In the case of a cyclic $p$-group $G$, $p$ odd, it still seems unlikely to me that the reduction (mod $p$) of a $\mathbb{Z}_pG$-lattice $L$ will determine the isomorphism type of $M = L \otimes_{\mathbb{Z}_{p}} \mathbb{Q}_p$ in general. I have not found a counterexample so far, though they may well exist in the literature. However, I will record a couple of comments in case they are of use to someone else, (possibly in a positive direction if my intuition is wrong).

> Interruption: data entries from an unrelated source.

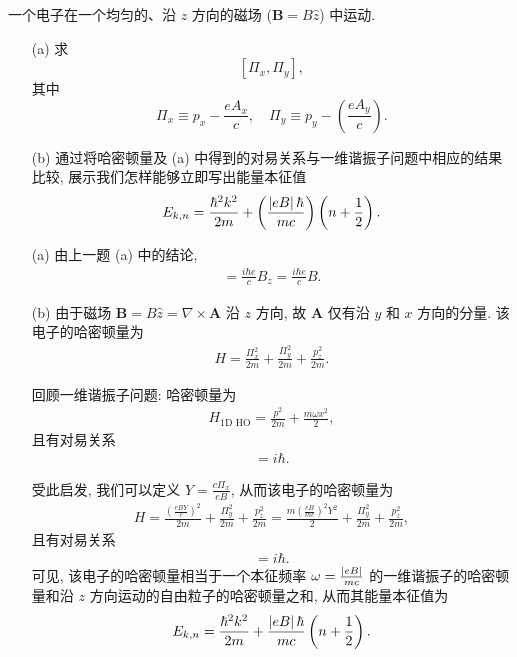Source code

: \documentclass{assignment}
\begin{document}
\begin{prob}[课本习题 2.39]
    一个电子在一个均匀的、沿 $z$ 方向的磁场 ($\bm{B}=B\hat{z}$) 中运动.
    \begin{itemize}
        \item[(a)] 求
        \[
            [\Pi_x,\Pi_y],
        \]
        其中
        \[
            \Pi_x\equiv p_x-\frac{eA_x}{c},\quad\Pi_y\equiv p_y-\left(\frac{eA_y}{c}\right).
        \]
        \item[(b)] 通过将哈密顿量及 (a) 中得到的对易关系与一维谐振子问题中相应的结果比较, 展示我们怎样能够立即写出能量本征值
        \[
            E_{k,n}=\frac{\hbar^2k^2}{2m}+\left(\frac{\left\lvert eB\right\rvert\hbar}{mc}\right)\left(n+\frac{1}{2}\right).
        \]
    \end{itemize}
\end{prob}
\begin{sol}
    \begin{itemize}
        \item[(a)] 由上一题 (a) 中的结论,
        \begin{align}
            [\Pi_x,\Pi_y]=\frac{i\hbar e}{c}B_z=\frac{i\hbar e}{c}B.
        \end{align}
        \item[(b)] 由于磁场 $\bm{B}=B\hat{z}=\nabla\times\bm{A}$ 沿 $z$ 方向, 故 $\bm{A}$ 仅有沿 $y$ 和 $x$ 方向的分量. 该电子的哈密顿量为
        \begin{align}
            H=\frac{\Pi_x^2}{2m}+\frac{\Pi_y^2}{2m}+\frac{p_z^2}{2m}.
        \end{align}

        回顾一维谐振子问题: 哈密顿量为
        \begin{align}
            H_{\text{1D HO}}=\frac{p^2}{2m}+\frac{m\omega x^2}{2},
        \end{align}
        且有对易关系
        \begin{align}
            [x,p]=i\hbar.
        \end{align}

        受此启发, 我们可以定义 $Y=\frac{c\Pi_x}{eB}$, 从而该电子的哈密顿量为
        \begin{align}
            H=\frac{\left(\frac{eBY}{c}\right)^2}{2m}+\frac{\Pi_y^2}{2m}+\frac{p_z^2}{2m}=\frac{m\left(\frac{eB}{mc}\right)^2Y^2}{2}+\frac{\Pi_y^2}{2m}+\frac{p_z^2}{2m},
        \end{align}
        且有对易关系
        \begin{align}
            [Y,\Pi_y]=i\hbar.
        \end{align}
        可见, 该电子的哈密顿量相当于一个本征频率 $\omega=\frac{\left\lvert eB\right\rvert}{mc}$ 的一维谐振子的哈密顿量和沿 $z$ 方向运动的自由粒子的哈密顿量之和, 从而其能量本征值为
        \begin{align}
            E_{k,n}=\frac{\hbar^2k^2}{2m}+\frac{\left\lvert eB\right\rvert\hbar}{mc}\left(n+\frac{1}{2}\right).
        \end{align}
    \end{itemize}
\end{sol}
\end{document}
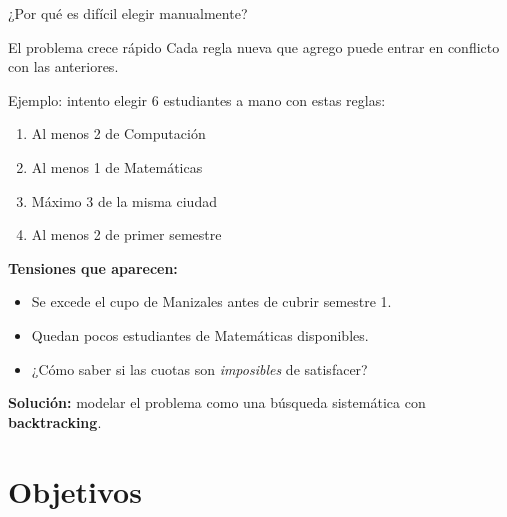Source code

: \documentclass[aspectratio=169, 10pt]{beamer}
\begin{document}
\begin{frame}{¿Por qué es difícil elegir manualmente?}
  \begin{alertblock}{El problema crece rápido}
    Cada regla nueva que agrego puede entrar en conflicto con las anteriores.
  \end{alertblock}

  \vspace{0.3cm}
  Ejemplo: intento elegir 6 estudiantes a mano con estas reglas:
  \begin{enumerate}
    \item Al menos 2 de Computación
    \item Al menos 1 de Matemáticas
    \item Máximo 3 de la misma ciudad
    \item Al menos 2 de primer semestre
  \end{enumerate}

  \vspace{0.3cm}
  \textbf{Tensiones que aparecen:}
  \begin{itemize}
    \item Se excede el cupo de Manizales antes de cubrir semestre 1.
    \item Quedan pocos estudiantes de Matemáticas disponibles.
    \item ¿Cómo saber si las cuotas son \emph{imposibles} de satisfacer?
  \end{itemize}

  \vspace{0.3cm}
  \textbf{Solución:} modelar el problema como una búsqueda sistemática con \textbf{backtracking}.
\end{frame}


\section{Objetivos}
\end{document}
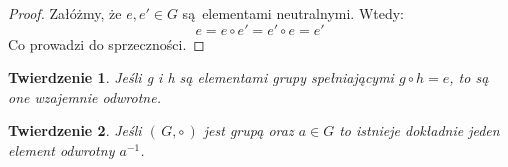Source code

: \documentclass{article}
\newtheorem{theorem}{Twierdzenie}[section]
\begin{document}
    \begin{proof}
        Załóżmy, że $e, e' \in G$ są elementami neutralnymi. Wtedy:
        \begin{equation*}
            e = e \circ e' = e' \circ e = e'
        \end{equation*}
        Co prowadzi do sprzeczności.
    \end{proof}

    \begin{theorem}
        Jeśli g i h są elementami grupy spełniającymi $g \circ h = e$, to są one wzajemnie odwrotne.
    \end{theorem}

    \begin{theorem}
        Jeśli $(\, G, \circ\, )$ jest grupą oraz $a \in G$ to istnieje dokładnie jeden element odwrotny $a^{-1}$.
    \end{theorem}
\end{document}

When $G = \langle x \rangle$ is cyclic of order $p^n$, ($p$ still odd), there are clearly just $n+1$ isomorphism types of irreducible $\mathbb{Q}_pG$-modules. These are the trivial module, and the representations obtained by representing $x$ respectively as the companion matrix of the irreducible polynomial $\frac{x^{p^m}-1}{x^{p^{m-1}}-1}$ for $1 \leq m \leq n.$
Let's label these as $V_0,V_1, \ldots,V_n$, where $V_0$ denotes the trivial module. Since $\mathbb{Q}_p$ has characteristic zero, the isomorphism type of $M$ is determined by the character $\chi$ it affords. As was known to E. Artin and R. Brauer, and is easily checked, in this situation, knowledge of the character afforded by $m$ is equivalent to knowing the dimension of the fixed-point space of $x^{p^j}$ on $M$ for each $j$ with $ 0 \leq j \leq n.$ Clearly $\chi$ determines the dimension of these fixed point spaces. On the other hand, these dimensions determine $\chi$ inductively because of the fact that $p^n \langle \chi, 1 \rangle = p^{n-1}\langle {\rm Res}^{G}_{\langle x^{p} \rangle}(\chi),1 \rangle + (p^n - p^{n-1})\chi(x),$ since $\chi$ is rational valued.

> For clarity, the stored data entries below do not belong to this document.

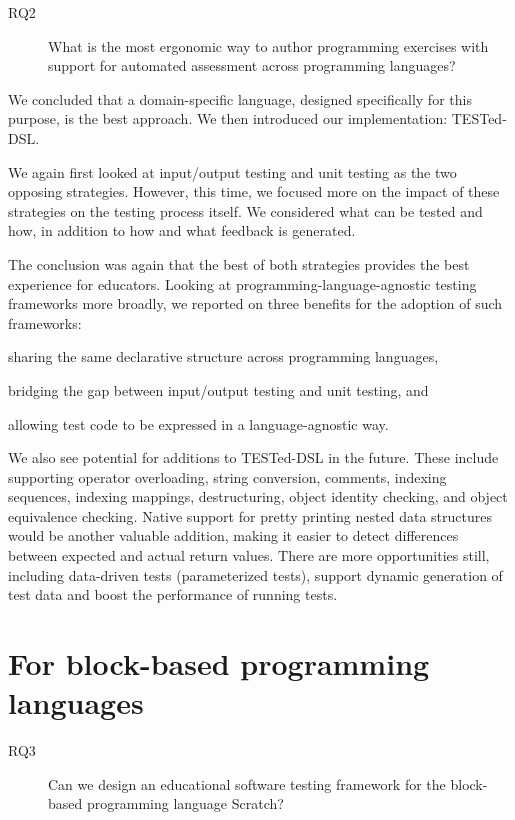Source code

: \documentclass[main]{subfiles}
\begin{document}
\begin{description}
    \item[RQ2] What is the most ergonomic way to author programming exercises with support for automated assessment across programming languages?
\end{description}

We concluded that a domain-specific language, designed specifically for this purpose, is the best approach.
We then introduced our implementation: TESTed-DSL\@.

We again first looked at input/output testing and unit testing as the two opposing strategies.
However, this time, we focused more on the impact of these strategies on the testing process itself.
We considered what can be tested and how, in addition to how and what feedback is generated.

The conclusion was again that the best of both strategies provides the best experience for educators.
Looking at programming-language-agnostic testing frameworks more broadly, we reported on three benefits for the adoption of such frameworks: \begin{enumerate*}[label=\emph{\roman*})] \item sharing the same declarative structure across programming languages, \item bridging the gap between input/output testing and unit testing, and \item allowing test code to be expressed in a language-agnostic way.\end{enumerate*}

We also see potential for additions to TESTed-DSL in the future.
These include supporting operator overloading, string conversion, comments, indexing sequences, indexing mappings, destructuring, object identity checking, and object equivalence checking.
Native support for pretty printing nested data structures would be another valuable addition, making it easier to detect differences between expected and actual return values.
There are more opportunities still, including data-driven tests (parameterized tests), support dynamic generation of test data and boost the performance of running tests.

\section{For block-based programming languages}\label{sec:for-block-based-programming-languages}

\begin{description}
    \item[RQ3] Can we design an educational software testing framework for the block-based programming language Scratch?
\end{description}
\end{document}
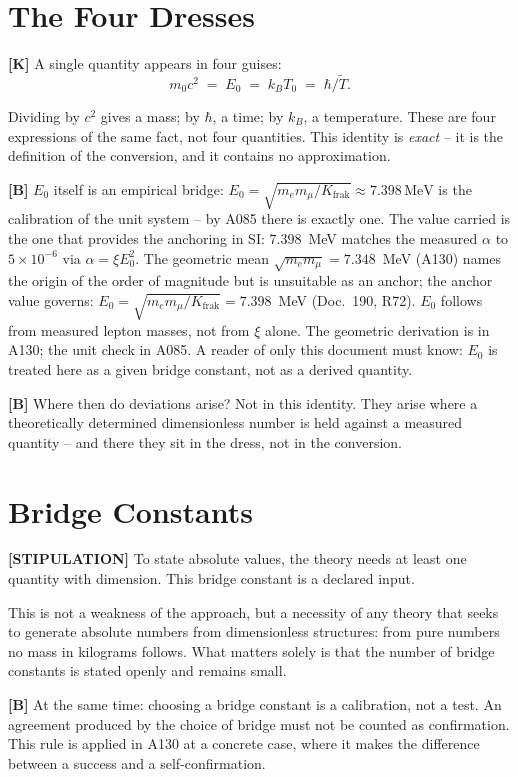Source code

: \section{The Four Dresses}

\textbf{[K]} A single quantity appears in four guises:
\[
  m_0 c^2 \;=\; E_0 \;=\; k_B T_0 \;=\; \hbar/\tilde T .
\]

Dividing by $c^2$ gives a mass; by $\hbar$, a time; by $k_B$, a temperature.
These are four expressions of the same fact, not four quantities. This identity
is \emph{exact} -- it is the definition of the conversion, and it contains no
approximation.

\textbf{[B]} $E_0$ itself is an empirical bridge: $E_0=\sqrt{m_em_\mu/K_\text{frak}}
\approx7{.}398\,\text{MeV}$ is the calibration of the unit system -- by A085 there is exactly one. The value carried is the one that provides the anchoring in SI: $7{.}398$~MeV matches the measured $\alpha$ to $5\times10^{-6}$ via $\alpha = \xi E_0^2$. The geometric mean $\sqrt{m_em_\mu} = 7{.}348$~MeV (A130) names the origin of the order of magnitude but is unsuitable as an anchor; the anchor value governs: $E_0 = \sqrt{m_em_\mu/K_\text{frak}} = 7{.}398$~MeV (Doc.~190, R72). $E_0$ follows from measured lepton masses, not from $\xi$
alone. The geometric derivation is in A130; the unit check in A085. A reader
of only this document must know: $E_0$ is treated here as a given bridge
constant, not as a derived quantity.

\textbf{[B]} Where then do deviations arise? Not in this identity. They arise
where a theoretically determined dimensionless number is held against a measured
quantity -- and there they sit in the dress, not in the conversion.

\section{Bridge Constants}

\textbf{[STIPULATION]} To state absolute values, the theory needs at least one
quantity with dimension. This bridge constant is a declared input.

This is not a weakness of the approach, but a necessity of any theory that
seeks to generate absolute numbers from dimensionless structures: from pure
numbers no mass in kilograms follows. What matters solely is that the number of
bridge constants is stated openly and remains small.

\textbf{[B]} At the same time: choosing a bridge constant is a calibration,
not a test. An agreement produced by the choice of bridge must not be counted
as confirmation. This rule is applied in A130 at a concrete case, where it
makes the difference between a success and a self-confirmation.


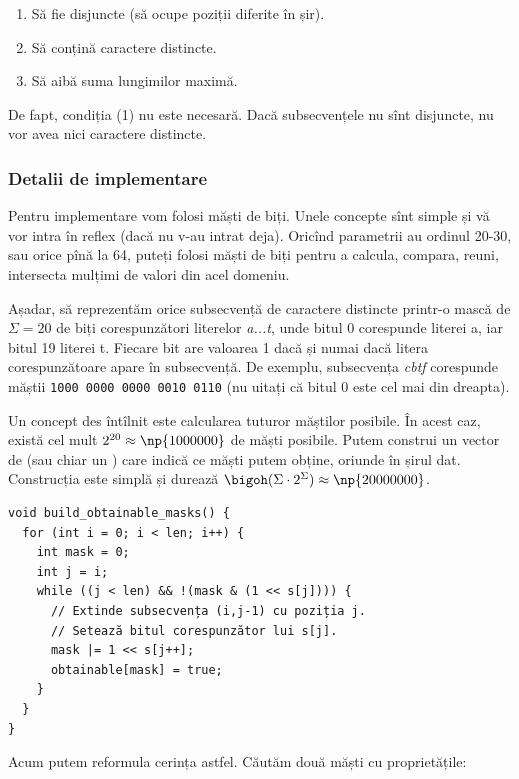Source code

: \begin{enumerate}
  \item Să fie disjuncte (să ocupe poziții diferite în șir).
  \item Să conțină caractere distincte.
  \item Să aibă suma lungimilor maximă.
\end{enumerate}

De fapt, condiția (1) nu este necesară. Dacă subsecvențele nu sînt disjuncte, nu vor avea nici caractere distincte.

\subsubsection*{Detalii de implementare}

Pentru implementare vom folosi măști de biți. Unele concepte sînt simple și vă vor intra în reflex (dacă nu v-au intrat deja). Oricînd parametrii au ordinul 20-30, sau orice pînă la 64, puteți folosi măști de biți pentru a calcula, compara, reuni, intersecta mulțimi de valori din acel domeniu.

Așadar, să reprezentăm orice subsecvență de caractere distincte printr-o mască de $\Sigma = 20$ de biți corespunzători literelor \textit{a...t}, unde bitul 0 corespunde literei a, iar bitul 19 literei t. Fiecare bit are valoarea 1 dacă și numai dacă litera corespunzătoare apare în subsecvență. De exemplu, subsecvența \textit{cbtf} corespunde măștii \texttt{1000 0000 0000 0010 0110} (nu uitați că bitul 0 este cel mai din dreapta).

Un concept des întîlnit este calcularea tuturor măștilor posibile. În acest caz, există cel mult $2^{20} \approx \np{1000000}$ de măști posibile. Putem construi un vector de  (sau chiar un ) care indică ce măști putem obține, oriunde în șirul dat. Construcția este simplă și durează $\bigoh(\Sigma \cdot 2^\Sigma) \approx \np{20000000}$.

\begin{verbatim}
void build_obtainable_masks() {
  for (int i = 0; i < len; i++) {
    int mask = 0;
    int j = i;
    while ((j < len) && !(mask & (1 << s[j]))) {
      // Extinde subsecvența (i,j-1) cu poziția j.
      // Setează bitul corespunzător lui s[j].
      mask |= 1 << s[j++];
      obtainable[mask] = true;
    }
  }
}
\end{verbatim}

Acum putem reformula cerința astfel. Căutăm două măști cu proprietățile:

Hence (for $p$ odd and a cyclic $p$-group $G$), the question is equivalent to " can we determine the rank of the fixed sublattice $L^{G}$ solely from knowledge of the reduction (mod $p$) of $L$?" For if we were working inductively, we could assume that we knew how the character restricted to every proper subgroup of $G$, since we certainly know the reduction $(mod $p$)$ of all these restrictions. Hence, as above, if we can determine the rank of $L^{G}$, the character is detemined completely, while if we know the character, we certainly know the rank of $L^{G}$.